● **Data provided**:
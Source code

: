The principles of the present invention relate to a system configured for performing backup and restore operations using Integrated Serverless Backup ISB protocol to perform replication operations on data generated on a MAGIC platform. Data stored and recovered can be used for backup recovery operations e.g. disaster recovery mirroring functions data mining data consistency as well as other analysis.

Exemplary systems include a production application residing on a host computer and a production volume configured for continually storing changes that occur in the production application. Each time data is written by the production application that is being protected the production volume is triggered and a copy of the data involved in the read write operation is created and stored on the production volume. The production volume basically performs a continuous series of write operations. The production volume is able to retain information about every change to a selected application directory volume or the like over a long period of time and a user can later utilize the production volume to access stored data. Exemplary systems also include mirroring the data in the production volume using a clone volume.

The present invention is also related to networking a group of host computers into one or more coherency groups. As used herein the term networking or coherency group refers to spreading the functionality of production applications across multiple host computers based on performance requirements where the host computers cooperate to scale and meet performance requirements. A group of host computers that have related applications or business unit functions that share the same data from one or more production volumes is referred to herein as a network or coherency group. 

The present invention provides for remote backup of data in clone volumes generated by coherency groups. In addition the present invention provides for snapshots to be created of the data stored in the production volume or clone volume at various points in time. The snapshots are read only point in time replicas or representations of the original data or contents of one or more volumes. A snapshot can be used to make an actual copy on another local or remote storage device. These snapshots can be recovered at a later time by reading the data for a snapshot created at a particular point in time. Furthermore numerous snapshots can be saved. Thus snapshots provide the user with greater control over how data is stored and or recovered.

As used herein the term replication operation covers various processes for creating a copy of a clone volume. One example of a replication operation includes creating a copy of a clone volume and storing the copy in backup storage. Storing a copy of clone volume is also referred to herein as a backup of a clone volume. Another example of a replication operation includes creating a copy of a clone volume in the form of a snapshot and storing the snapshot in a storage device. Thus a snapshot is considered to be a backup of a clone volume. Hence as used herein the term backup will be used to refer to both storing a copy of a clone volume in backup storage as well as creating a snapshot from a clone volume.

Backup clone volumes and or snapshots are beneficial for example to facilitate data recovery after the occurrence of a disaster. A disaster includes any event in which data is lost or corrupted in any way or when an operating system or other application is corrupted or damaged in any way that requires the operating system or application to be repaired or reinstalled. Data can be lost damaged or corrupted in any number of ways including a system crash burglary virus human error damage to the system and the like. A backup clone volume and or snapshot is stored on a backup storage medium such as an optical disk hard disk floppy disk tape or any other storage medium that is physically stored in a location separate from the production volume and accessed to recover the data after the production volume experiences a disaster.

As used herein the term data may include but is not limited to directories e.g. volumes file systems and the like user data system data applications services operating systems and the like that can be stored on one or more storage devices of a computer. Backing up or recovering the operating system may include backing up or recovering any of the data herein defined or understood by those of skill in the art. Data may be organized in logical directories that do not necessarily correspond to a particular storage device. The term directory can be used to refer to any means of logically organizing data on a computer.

● **Aim of the exercise**: Determine how many lines in the data include "functions", and let the answer be that number alone.

● **Finished task**: 2